Created By: TelcontarDecember 20, 2012 Last Edited By: TelcontarDecember 31, 2012
Nuked

Capitalising Key Words

In a work title, the important words will start with a capital letter but small words won't.

Name Space:
Main
Page Type:
Trope
Alternately, "Key Words are Capitalised".

There's a trend to, in a title, capitalise three types of word.

  1. The first word, to make it look like a sentence.
  2. Any which are normally capitalised, such as character names.
  3. Other words deemed important -- this trope.

This means that small connecter words don't stand out when someone reads the title, making it smoother. However, the important ones are eye-catching and distinguish a work's title from normal text. If a small word does use upper-case, it's often a hint that the word is significant after all.

We like to do this on the wiki. Use the title customiser to make a Wiki Word word lower-case.

See also Camel Case and All Lowercase Letters. Capital Letters Are Magic can be an In Universe version. If there's a Title Drop in the work, it will use normal capitalisation patterns rather than this.

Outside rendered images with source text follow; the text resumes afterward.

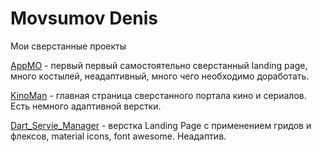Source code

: # Movsumov Denis
Мои сверстанные проекты

[AppMO](https://dmovsumov.github.io/appmo/ "AppMO") - первый первый самостоятельно сверстанный landing page, много костылей, неадаптивный, много чего необходимо доработать.

[KinoMan](https://dmovsumov.github.io/KinoMan/ "Kinoman") -  главная страница сверстанного портала кино и сериалов. Есть немного адаптивной верстки.

[Dart_Servie_Manager](https://dmovsumov.github.io/Dart_Service_Manager/ "Dart_Servie_Manager") - верстка Landing Page с применением гридов и флексов, material icons, font awesome. Неадаптив.
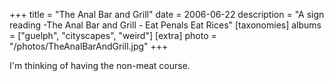 +++
title = "The Anal Bar and Grill"
date = 2006-06-22
description = "A sign reading -The Anal Bar and Grill - Eat Penals Eat Rices"
[taxonomies]
albums = ["guelph", "cityscapes", "weird"]
[extra]
photo = "/photos/TheAnalBarAndGrill.jpg"
+++

I'm thinking of having the non-meat course.
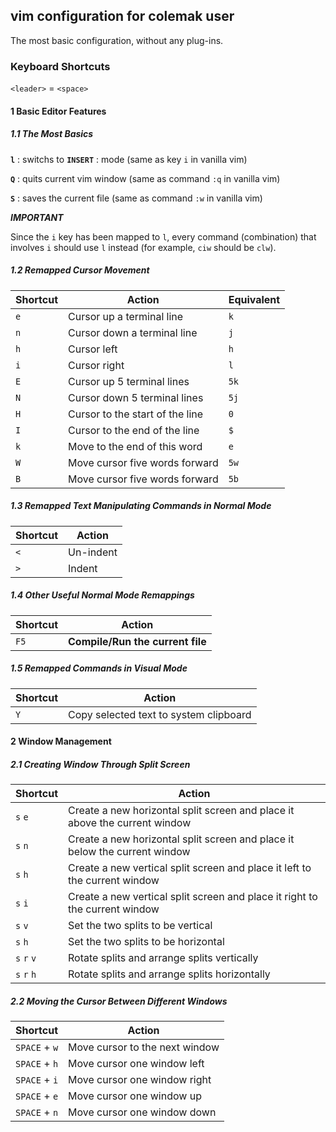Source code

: ## vim configuration for colemak user
The most basic configuration, without any plug-ins.
### Keyboard Shortcuts
`<leader>` = `<space>`
#### 1 Basic Editor Features
##### 1.1 The Most Basics
**`l`** : switchs to **`INSERT`** : mode (same as key `i` in vanilla vim)

**`Q`** : quits current vim window (same as command `:q` in vanilla vim)

**`S`** : saves the current file (same as command `:w` in vanilla vim)

**_IMPORTANT_**

  Since the `i` key has been mapped to `l`, every command (combination) that involves `i` should use `l` instead (for example, `ciw` should be `clw`).

##### 1.2 Remapped Cursor Movement
| Shortcut   | Action                                                    | Equivalent |
|------------|-----------------------------------------------------------|------------|
| `e`        | Cursor up a terminal line                                 | `k`        |
| `n`        | Cursor down a terminal line                               | `j`        |
| `h`        | Cursor left                                               | `h`        |
| `i`        | Cursor right                                              | `l`        |
| `E`        | Cursor up 5 terminal lines                                | `5k`       |
| `N`        | Cursor down 5 terminal lines                              | `5j`       |
| `H`        | Cursor to the start of the line                           | `0`        |
| `I`        | Cursor to the end of the line                             | `$`        |
| `k`        | Move to the end of this word                              | `e`        |
| `W`        | Move cursor five words forward                            | `5w`       |
| `B`        | Move cursor five words forward                            | `5b`       |

##### 1.3 Remapped Text Manipulating Commands in Normal Mode
| Shortcut        | Action                                |
|-----------------|---------------------------------------|
| `<`             | Un-indent                             |
| `>`             | Indent                                |

##### 1.4 Other Useful Normal Mode Remappings
| Shortcut        | Action                                         |
|-----------------|------------------------------------------------|
| `F5`             | **Compile/Run the current file**              |

##### 1.5 Remapped Commands in Visual Mode
| Shortcut        | Action                                 |
|-----------------|----------------------------------------|
| `Y`             | Copy selected text to system clipboard |


#### 2 Window Management
##### 2.1 Creating Window Through Split Screen
| Shortcut    | Action                                                                      |
|-------------|-----------------------------------------------------------------------------|
| `s` `e`     | Create a new horizontal split screen and place it above the current window  |
| `s` `n`     | Create a new horizontal split screen and place it below the current window  |
| `s` `h`     | Create a new vertical split screen and place it left to the current window  |
| `s` `i`     | Create a new vertical split screen and place it right to the current window |
| `s` `v`     | Set the two splits to be vertical                                           |
| `s` `h`     | Set the two splits to be horizontal                                         |
| `s` `r` `v` | Rotate splits and arrange splits vertically                                 |
| `s` `r` `h` | Rotate splits and arrange splits horizontally                               |

##### 2.2 Moving the Cursor Between Different Windows
| Shortcut      | Action                         |
|---------------|--------------------------------|
| `SPACE` + `w` | Move cursor to the next window |
| `SPACE` + `h` | Move cursor one window left    |
| `SPACE` + `i` | Move cursor one window right   |
| `SPACE` + `e` | Move cursor one window up      |
| `SPACE` + `n` | Move cursor one window down    |
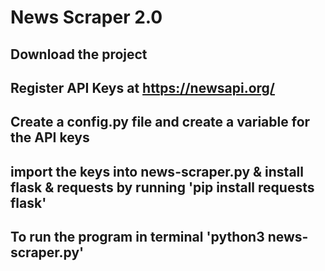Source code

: # News Scraper 2.0

## Download the project

## Register API Keys at https://newsapi.org/

## Create a config.py file and create a variable for the API keys

## import the keys into news-scraper.py & install flask & requests by running 'pip install requests flask'

## To run the program in terminal 'python3 news-scraper.py'
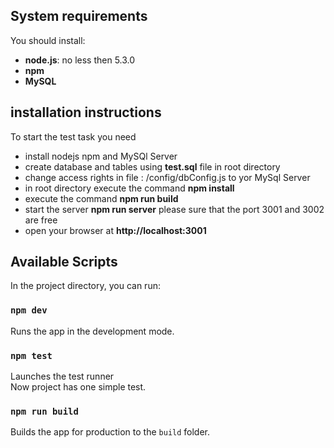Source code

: ## System requirements
You should install:

- **node.js**: no less then 5.3.0 
- **npm**
- **MySQL** 

## installation instructions
To start the test task you need
- install nodejs npm and MySQl Server
- create database and tables using **test.sql** file in root directory
- change access rights in file : /config/dbConfig.js to yor MySql Server
- in root directory execute the command **npm install**
- execute the command **npm run build**
- start the server **npm run server** please sure that the port 3001 and 3002 are free
- open your browser at **http://localhost:3001**

## Available Scripts

In the project directory, you can run:

### `npm dev`

Runs the app in the development mode.<br>

### `npm test`

Launches the test runner <br>
Now project has one simple test.

### `npm run build`

Builds the app for production to the `build` folder.<br>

This is an Omnipresent Trope and thus too common for examples.
Community Feedback Replies: 12
  • December 20, 2012
    Telcontar
  • December 20, 2012
    Stratadrake
    The first two items in your list are textbook Chairs.
  • December 20, 2012
    Telcontar
    I have them there to establish that this trope isn't the only reason to capitalise. I've edited it slightly; better now?
  • December 20, 2012
    bulmabriefs144
    Capital Letters Are Magic also covers. Motion to drop.
  • December 30, 2012
    Telcontar
    I don't think they're quite the same thing. Capital Letters Are Magic is naming things with, well, their names and showing that it's different through capitals. This is a stylistic choice for titles that highlights important concepts in a different way. Fried Green Tomatoes at the Whistle Stop Café doesn't have any Fried Green Tomatoes, just ordinary fried green tomatoes; this trope is in effect but Capital Letters Are Magic isn't.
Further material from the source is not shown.